Page MenuHomePhabricator

* <li> hack renders incorrectly in Parsoid
Closed, ResolvedPublic

Description

The following wikitext:

  • Foo
  • <li class="bar"> Baz

Should render to <li> Foo</li><li class="bar"> Baz</li>. Currently, Parsoid renders this as <li>Foo</li><li> </li><li class="bar"> Baz</li>.

To clarify: the li tag in the list item isn't an /additional/ tag, it /overrides/ what the * would generate. This is totally evil, but there are structures on enwiki that rely heavily on this. For instance, the tree structure on [[Line of succession to the British throne]] is a nested ul/li structure, with class="lastline" applied to the last <li> in each list to make the vertical line not continue downwards after the last item in that list. This is abstracted into [[Template:Tree list/final branch]]. The actual wikitext of the line of succession looks like this:

{{Tree list}}
*[[Image:Simple silver crown.svg|15px]] ''HM [[George V]] (1865–1936)''
[[Image:Simple silver crown.svg|15px]] ''HM [[Edward VIII]](1894–1972)'' {{sup|XA}}
[[Image:Simple silver crown.svg|15px]] ''HM [[George VI]] (1895–1952)''
***[[Image:Simple gold crown.svg|15px]] '''HM [[Elizabeth II]]''' (born 1926) ''Reigning monarch''

  • '''(1)''' HRH [[Charles, Prince of Wales|The Prince of Wales]] (The Prince Charles; b. 1948) {{sup|B D W}}
    • '''(2)''' HRH [[Prince William, Duke of Cambridge|The Duke of Cambridge]] (Prince William; b. 1982) {{sup|B D W}}
    • {{Tree list/final branch}}'''(3)''' HRH [[Prince Harry of Wales|Prince Henry 'Harry' of Wales]] (b. 1984) {{sup|B D W}}

****'''(4)''' HRH [[Prince Andrew, Duke of York|The Duke of York]] (The Prince Andrew; b. 1960) {{sup|B D W}}

  • '''(5)''' HRH [[Princess Beatrice of York]] (b. 1988) {{sup|B D W}}
  • {{Tree list/final branch}}'''(6)''' HRH [[Princess Eugenie of York]] (b. 1990) {{sup|B D W}}

Version: unspecified
Severity: normal

Details

Reference
bz41289

Related Objects

StatusSubtypeAssignedTask
Resolved GWicke
ResolvedNone

Event Timeline

bzimport raised the priority of this task from to Low.Nov 22 2014, 1:08 AM
bzimport set Reference to bz41289.

This round-trips fine and is protected from editing as template-affected, so is low priority before December.

This could possibly be handled in the ListHandler by inspecting the first token in the content between quote tokens.
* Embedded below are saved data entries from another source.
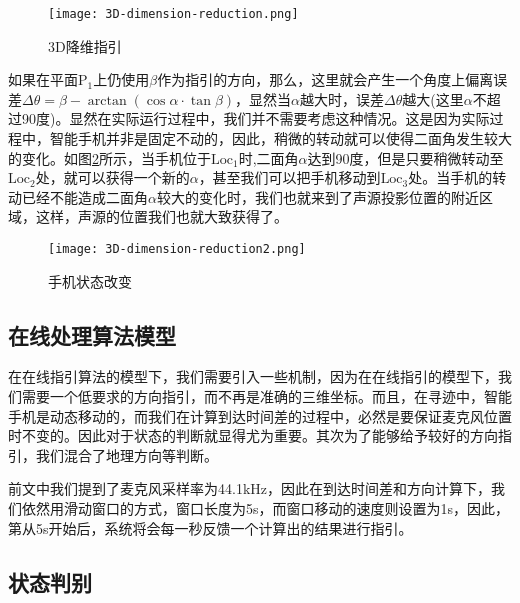 \documentclass[winfonts,oneside]{njuthesis}
\begin{document}
			\begin{figure}[H]
				\centering
				\texttt{[image: 3D-dimension-reduction.png]} 
				\caption{{3D降维指引}}
				\label{fig: 3D-dimension-reduction}
			\end{figure}
			
			如果在平面$\text{P}_1$上仍使用$\beta$作为指引的方向，那么，这里就会产生一个角度上偏离误差$\Delta \theta = \beta - \arctan (\cos \alpha \cdot \tan \beta)$，显然当$\alpha$越大时，误差$\Delta \theta$越大(这里$\alpha$不超过90度)。显然在实际运行过程中，我们并不需要考虑这种情况。这是因为实际过程中，智能手机并非是固定不动的，因此，稍微的转动就可以使得二面角发生较大的变化。如图\ref{fig: 3D-dimension-reduction2}所示，当手机位于$\text{Loc}_1$时,二面角$\alpha$达到90度，但是只要稍微转动至$\text{Loc}_2$处，就可以获得一个新的$\alpha$，甚至我们可以把手机移动到$\text{Loc}_3$处。当手机的转动已经不能造成二面角$\alpha$较大的变化时，我们也就来到了声源投影位置的附近区域，这样，声源的位置我们也就大致获得了。
			
			\begin{figure}[H]
				\centering
				\texttt{[image: 3D-dimension-reduction2.png]} 
				\caption{{手机状态改变}}
				\label{fig: 3D-dimension-reduction2}
			\end{figure}	
		
		\subsection{在线处理算法模型}
			
			在在线指引算法的模型下，我们需要引入一些机制，因为在在线指引的模型下，我们需要一个低要求的方向指引，而不再是准确的三维坐标。而且，在寻迹中，智能手机是动态移动的，而我们在计算到达时间差的过程中，必然是要保证麦克风位置时不变的。因此对于状态的判断就显得尤为重要。其次为了能够给予较好的方向指引，我们混合了地理方向等判断。
			
			前文中我们提到了麦克风采样率为44.1kHz，因此在到达时间差和方向计算下，我们依然用滑动窗口的方式，窗口长度为5s，而窗口移动的速度则设置为1s，因此，第从5s开始后，系统将会每一秒反馈一个计算出的结果进行指引。
			
		\subsection{状态判别}
		
\end{document}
If this is a TagTk with .dataAttribs.stx === 'html', copy that token's attributes (and the stx flag) and drop the html token. For round-tripping, the quote token source would need to be remembered too.

An alternative implementation strategy could be DOM-based, looking for empty list items with auto-closed end tag flag followed by a html-syntax list item. The round-trip issues are the same, but fixing this up on the DOM might avoid unwanted interaction with the quote balancing algorithm.

Overall this bug is not easy. We use the keyword only to mark bugs that are pretty self-contained.

(In reply to comment #2)

Overall this bug is not easy. We use the keyword only to mark bugs that are
pretty self-contained.

According to https://bugzilla.wikimedia.org/show_activity.cgi?id=41289, you were the one to add the "easy" keyword. Are you saying it should be removed?

If you could add a 'self-contained' keyword to bugzilla I'd use that.

(In reply to comment #4)

If you could add a 'self-contained' keyword to bugzilla I'd use that.

Feel free to file a separate ticket in Bugzilla against Bugzilla and elaborate how this would be useful (and disjunct from easy). Right now I don't see enough critical mass for such a keyword, but I'm always happy to be proven wrong. :)

For round-tripping, the HTML-syntax li element can get a data.parsoid.prefixSrc member that contains the source of the preceding list item based on that item's dsr value (dom source range). See the comment in DOMPostProcessor about the dsr fields. In the DOMPostProcessor handler, the list item should also have the dsr updated to include the wikitext '* ' prefix.

This then needs to be handled in the WikitextSerializer. For HTML-syntax tags there is a generic _serializeHTMLTag handler that is handling also HTML-syntax list items. Somewhere in there the extra prefix source needs to be emitted based on data-parsoid. We should also make sure that the wikitext list item is always emitted in newline context, and strip it if that newline context is no longer there.

  • Bug 49296 has been marked as a duplicate of this bug. ***

https://gerrit.wikimedia.org/r/68719 (Gerrit Change Id1821038d3ad930f42630e60d793835a8316631e) | change APPROVED and MERGED [by jenkins-bot]

There is still an unrelated problem where Parsoid currently breaks lists when list items are separated by comments.

So "*a\n<!--foo-->*b" generates 2 lists in Parsoid and one in PHP parser. Something to be fixed independently. Will create a new bug report for that.

[Parsoid component reorg by merging JS/General and General. See bug 50685 for more information. Filter bugmail on this comment. parsoidreorg20130704]